Applied NLP Technologies for Physical and Mental Health
The Applied Machine Intelligence research group from BFH-TI has organized a track with the topic of natural language processing for physical and mental health at the Applied Machine Learning Days 2022 in Lausanne. This is one of the largest machine learning & AI event in Europe, focused specifically on the applications of machine learning and AI. The event reunites 2000+ leaders, experts and enthusiasts within the field coming from academia, industry, startups, NGOs and government from over 41+ countries.
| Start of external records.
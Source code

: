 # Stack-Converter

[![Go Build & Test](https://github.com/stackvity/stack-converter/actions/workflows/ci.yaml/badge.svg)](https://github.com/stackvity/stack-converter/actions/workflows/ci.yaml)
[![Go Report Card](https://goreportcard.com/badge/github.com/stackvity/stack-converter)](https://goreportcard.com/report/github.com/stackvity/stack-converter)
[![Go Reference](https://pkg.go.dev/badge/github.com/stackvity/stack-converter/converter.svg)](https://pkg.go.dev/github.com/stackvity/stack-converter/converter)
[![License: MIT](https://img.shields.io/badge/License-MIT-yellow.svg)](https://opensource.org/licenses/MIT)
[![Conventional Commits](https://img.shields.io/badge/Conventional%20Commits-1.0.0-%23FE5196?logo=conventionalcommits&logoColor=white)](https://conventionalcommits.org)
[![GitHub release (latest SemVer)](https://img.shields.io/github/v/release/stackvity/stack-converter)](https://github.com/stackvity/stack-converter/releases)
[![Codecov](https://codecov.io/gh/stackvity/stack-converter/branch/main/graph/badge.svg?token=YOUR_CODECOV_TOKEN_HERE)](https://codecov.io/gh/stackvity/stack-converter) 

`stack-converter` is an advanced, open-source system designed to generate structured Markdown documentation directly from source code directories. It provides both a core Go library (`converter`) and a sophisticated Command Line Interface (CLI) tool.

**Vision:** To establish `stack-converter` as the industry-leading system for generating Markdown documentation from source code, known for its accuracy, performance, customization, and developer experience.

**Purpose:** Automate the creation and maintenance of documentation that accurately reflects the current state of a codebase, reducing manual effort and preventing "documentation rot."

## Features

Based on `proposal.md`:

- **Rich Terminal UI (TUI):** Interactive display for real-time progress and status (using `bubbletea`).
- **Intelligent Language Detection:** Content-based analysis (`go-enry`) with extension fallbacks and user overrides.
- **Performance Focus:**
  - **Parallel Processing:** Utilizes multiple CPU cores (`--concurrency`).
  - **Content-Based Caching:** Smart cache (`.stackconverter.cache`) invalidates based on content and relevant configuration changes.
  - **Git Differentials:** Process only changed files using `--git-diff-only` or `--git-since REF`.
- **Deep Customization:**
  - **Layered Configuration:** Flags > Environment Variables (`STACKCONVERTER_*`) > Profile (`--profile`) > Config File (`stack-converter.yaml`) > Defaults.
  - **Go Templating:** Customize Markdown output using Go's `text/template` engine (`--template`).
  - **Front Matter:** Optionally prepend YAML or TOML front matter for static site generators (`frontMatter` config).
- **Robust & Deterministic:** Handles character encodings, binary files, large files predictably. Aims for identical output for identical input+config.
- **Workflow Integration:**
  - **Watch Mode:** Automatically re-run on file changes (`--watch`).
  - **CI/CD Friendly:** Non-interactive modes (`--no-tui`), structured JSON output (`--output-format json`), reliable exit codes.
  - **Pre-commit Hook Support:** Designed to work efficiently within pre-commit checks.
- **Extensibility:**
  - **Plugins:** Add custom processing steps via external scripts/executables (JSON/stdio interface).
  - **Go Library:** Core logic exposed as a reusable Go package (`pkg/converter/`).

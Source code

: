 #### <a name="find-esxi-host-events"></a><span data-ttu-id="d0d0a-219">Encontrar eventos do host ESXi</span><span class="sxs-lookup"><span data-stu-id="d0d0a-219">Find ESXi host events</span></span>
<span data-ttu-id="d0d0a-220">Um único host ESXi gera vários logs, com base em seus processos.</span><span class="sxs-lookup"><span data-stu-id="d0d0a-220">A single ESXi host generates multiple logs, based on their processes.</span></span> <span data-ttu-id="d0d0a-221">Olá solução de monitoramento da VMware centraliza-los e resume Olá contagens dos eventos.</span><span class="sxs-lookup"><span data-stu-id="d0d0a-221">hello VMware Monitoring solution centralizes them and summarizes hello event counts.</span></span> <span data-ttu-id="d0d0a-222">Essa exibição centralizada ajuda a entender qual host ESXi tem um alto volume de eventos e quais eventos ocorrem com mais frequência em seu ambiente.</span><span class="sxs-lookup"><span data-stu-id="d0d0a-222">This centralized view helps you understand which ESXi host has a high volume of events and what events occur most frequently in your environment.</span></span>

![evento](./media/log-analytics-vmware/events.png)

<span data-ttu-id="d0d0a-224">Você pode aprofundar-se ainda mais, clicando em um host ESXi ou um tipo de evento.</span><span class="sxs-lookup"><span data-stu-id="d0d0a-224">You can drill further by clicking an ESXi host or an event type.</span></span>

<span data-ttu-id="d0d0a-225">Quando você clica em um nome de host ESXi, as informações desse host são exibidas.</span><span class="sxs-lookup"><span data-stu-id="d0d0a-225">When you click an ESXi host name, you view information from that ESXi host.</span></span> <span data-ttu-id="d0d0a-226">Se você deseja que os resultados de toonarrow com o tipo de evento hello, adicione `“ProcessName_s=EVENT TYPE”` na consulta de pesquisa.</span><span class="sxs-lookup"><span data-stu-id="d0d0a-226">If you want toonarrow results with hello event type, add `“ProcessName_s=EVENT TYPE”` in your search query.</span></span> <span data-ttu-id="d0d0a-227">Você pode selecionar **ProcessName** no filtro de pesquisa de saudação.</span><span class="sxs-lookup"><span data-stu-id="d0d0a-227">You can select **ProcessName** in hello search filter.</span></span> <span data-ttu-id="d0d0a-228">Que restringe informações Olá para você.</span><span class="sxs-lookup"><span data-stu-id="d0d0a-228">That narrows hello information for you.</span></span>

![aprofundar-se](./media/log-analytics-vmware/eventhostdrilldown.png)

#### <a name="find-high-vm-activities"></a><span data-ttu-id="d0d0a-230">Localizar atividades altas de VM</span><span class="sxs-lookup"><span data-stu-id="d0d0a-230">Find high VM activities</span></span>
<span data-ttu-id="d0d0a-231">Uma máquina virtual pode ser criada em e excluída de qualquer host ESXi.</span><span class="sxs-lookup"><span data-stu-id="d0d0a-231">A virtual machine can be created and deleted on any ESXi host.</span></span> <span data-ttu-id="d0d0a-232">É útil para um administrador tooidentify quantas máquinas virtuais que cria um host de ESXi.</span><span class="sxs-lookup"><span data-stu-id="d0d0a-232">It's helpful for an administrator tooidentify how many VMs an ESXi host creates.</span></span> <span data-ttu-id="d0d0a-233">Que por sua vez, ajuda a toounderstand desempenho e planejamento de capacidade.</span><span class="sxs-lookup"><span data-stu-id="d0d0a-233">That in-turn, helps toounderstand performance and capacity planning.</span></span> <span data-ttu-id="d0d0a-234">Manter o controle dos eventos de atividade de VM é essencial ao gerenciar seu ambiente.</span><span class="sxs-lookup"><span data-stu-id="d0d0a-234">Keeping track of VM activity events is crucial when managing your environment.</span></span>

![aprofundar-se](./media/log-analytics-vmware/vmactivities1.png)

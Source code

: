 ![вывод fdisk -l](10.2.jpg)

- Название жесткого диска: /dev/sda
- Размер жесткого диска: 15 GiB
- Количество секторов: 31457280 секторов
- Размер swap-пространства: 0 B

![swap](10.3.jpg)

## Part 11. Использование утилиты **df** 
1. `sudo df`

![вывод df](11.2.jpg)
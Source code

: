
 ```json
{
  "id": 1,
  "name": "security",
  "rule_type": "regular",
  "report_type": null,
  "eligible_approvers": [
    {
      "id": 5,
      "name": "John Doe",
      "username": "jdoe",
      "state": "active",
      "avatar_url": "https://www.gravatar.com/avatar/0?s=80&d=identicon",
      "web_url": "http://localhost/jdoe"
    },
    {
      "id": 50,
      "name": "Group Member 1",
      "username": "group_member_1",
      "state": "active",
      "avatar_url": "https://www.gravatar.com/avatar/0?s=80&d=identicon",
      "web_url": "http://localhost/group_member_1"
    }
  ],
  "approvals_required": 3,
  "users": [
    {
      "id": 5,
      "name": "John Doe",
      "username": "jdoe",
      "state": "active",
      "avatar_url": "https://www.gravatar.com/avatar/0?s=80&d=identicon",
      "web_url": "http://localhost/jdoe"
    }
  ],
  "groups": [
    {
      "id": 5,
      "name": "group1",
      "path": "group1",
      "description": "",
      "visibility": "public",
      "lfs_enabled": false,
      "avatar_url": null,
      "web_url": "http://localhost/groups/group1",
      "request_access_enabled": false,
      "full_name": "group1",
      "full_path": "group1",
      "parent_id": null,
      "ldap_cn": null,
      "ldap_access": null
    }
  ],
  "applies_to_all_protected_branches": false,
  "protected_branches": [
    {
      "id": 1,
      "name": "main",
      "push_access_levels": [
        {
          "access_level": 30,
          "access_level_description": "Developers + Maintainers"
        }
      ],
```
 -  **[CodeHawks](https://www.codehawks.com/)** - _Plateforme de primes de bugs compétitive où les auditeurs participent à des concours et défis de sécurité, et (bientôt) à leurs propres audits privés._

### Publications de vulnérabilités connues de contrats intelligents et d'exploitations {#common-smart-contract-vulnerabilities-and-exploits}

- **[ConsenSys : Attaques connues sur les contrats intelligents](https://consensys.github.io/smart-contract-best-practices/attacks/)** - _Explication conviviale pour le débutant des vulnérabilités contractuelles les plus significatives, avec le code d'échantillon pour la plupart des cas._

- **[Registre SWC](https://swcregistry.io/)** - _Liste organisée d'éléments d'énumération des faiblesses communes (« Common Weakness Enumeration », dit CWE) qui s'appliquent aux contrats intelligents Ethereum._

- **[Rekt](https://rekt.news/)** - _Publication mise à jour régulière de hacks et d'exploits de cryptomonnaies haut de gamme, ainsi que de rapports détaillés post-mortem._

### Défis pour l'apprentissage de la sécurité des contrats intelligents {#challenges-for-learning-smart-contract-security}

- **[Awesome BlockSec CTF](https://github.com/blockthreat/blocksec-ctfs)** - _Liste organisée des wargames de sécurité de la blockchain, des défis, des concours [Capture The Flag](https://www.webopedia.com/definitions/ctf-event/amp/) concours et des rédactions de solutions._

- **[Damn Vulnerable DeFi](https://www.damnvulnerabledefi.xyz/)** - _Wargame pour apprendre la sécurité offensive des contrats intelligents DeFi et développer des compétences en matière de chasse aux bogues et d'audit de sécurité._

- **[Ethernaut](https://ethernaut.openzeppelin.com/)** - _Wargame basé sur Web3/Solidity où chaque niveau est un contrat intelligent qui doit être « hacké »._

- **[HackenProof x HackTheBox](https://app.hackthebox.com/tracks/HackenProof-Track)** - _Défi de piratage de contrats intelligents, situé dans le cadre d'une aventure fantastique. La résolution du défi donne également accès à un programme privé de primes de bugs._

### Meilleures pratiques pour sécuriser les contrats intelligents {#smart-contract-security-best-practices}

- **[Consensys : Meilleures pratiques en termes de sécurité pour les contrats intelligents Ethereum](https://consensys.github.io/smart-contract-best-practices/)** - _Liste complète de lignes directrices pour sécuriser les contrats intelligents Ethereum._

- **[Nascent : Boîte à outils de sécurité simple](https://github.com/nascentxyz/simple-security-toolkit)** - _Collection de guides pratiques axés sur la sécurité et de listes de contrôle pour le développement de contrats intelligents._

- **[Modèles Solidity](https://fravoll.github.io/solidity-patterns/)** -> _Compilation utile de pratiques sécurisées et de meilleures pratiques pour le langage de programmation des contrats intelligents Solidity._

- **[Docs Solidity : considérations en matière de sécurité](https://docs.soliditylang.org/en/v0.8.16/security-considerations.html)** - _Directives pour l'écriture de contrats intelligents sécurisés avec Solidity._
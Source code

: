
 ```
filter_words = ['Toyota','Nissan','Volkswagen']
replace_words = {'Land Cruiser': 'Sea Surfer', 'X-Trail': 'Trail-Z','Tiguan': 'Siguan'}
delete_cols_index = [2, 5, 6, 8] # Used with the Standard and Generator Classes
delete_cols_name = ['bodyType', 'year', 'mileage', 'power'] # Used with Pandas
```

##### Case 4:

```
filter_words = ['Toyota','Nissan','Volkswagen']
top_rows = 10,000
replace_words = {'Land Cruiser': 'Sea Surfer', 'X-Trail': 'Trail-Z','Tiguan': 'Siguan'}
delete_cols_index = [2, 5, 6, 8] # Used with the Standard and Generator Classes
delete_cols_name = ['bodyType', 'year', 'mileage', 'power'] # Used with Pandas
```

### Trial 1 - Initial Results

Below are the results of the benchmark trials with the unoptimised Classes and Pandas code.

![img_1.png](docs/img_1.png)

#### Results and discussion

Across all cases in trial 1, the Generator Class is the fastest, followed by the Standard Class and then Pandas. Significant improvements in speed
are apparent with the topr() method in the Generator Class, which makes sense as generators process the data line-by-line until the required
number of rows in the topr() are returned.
In this year’s edition of the conference, the Applied Machine Intelligence research group from the Bern University of Applied Sciences organized a track with regard to natural language processing (NLP) in physical and mental health, a key research area of the group. Whereas innovative technologies for physical health are often treated separately from digital tools in mental health, the track aimed to bring together researchers, practitioners and companies from both domains. With success: high-level speakers and a large and active audience enabled interesting discussions and new connections.
After a short introduction from the track organizers, Neguine Rezaii – Instructor at the Harvard Medical School – presented her work in the field of NLP applied to clinical psychiatry. She showed how everyday language of an individual can indicate patterns of thought and emotion predictive of their mental illness. Then, she discussed how methods of NLP can be used to extract indicators of mental health from language to help address long-standing problems in psychiatry, along with the potential hazards of this technology.
As a second speaker, Valentin Tablan – Chief AI Officer at ieso – illustrated how mental healthcare has been slower in its adoption of technology compared to physical healthcare. This has been changing recently due to advances in machine intelligence. Valentin Tablan presented his work in the field, and showed that by analyzing the exchanges that occur between patients and therapists it is possible to determine the active ingredients of therapy, what works for most, and what works for some. He showed how using those insights his company has developed tools to support therapists in care delivery, and tools to help patients get a higher dose of therapy.
Violeta Vogel – Head of Data Science at Insel, the largest university hospital in Switzerland – described how their analytical system containing more than 4 million doctor’s reports can be used for quality assurance in treatment, medical decision-making, medical research and medical controlling. She presented the use cases, potentialities and challenges with this data.
Following this, Julia Krasselt – Research Associate at the Departement for Applied Linguistics at the Zurich University of Applied Sciences (ZHAW) – presented her work on discourse tracking on antibiotic resistance with corpus linguistic methods, resulting from a FOPH funded research project. She explained how they modeled a large multilingual corpus of public communication on antibiotic resistance and applied quantitative corpus linguistic methods to identify patterns of language use (e.g., via topic modeling and cooccurrence analysis), over a time span of 8 years.
Georgia Pantalona – Research Associate at CERTH/ITI – presented work from the H2020 project REBECCA that aims to leverage a variety of Real-World Data (RWD) to support clinical research and to improve existing clinical workflows on breast cancer patient management and treatment. She presented the main concept and their first steps towards deriving insights into the emotional well-being of cancer survivors, using social media and browser history data, in order to support patient monitoring during their after-care.
Hali Lindsay from the German Research Center for Artificial Intelligence proposed her work on the generation of synthetic clinical data by simulating automatic speech recognition (ASR) errors on the transcript rate at which the errors naturally occur to produce additional data. She explained how, using an age- and education-balanced dataset of 50 cognitively impaired and 50 healthy Dutch speakers, 1000 additional data points were synthetically generated for each subject.
At the end of the session Muskan Garg – Assistant Professor at TIET – discussed the topic of identification of mental health problems on social media, and the challenges that come along with that. In particular, she presented how the nuances of cause and effect relationship to identify the reason were applied.
Videos of selected talks will be made available soon.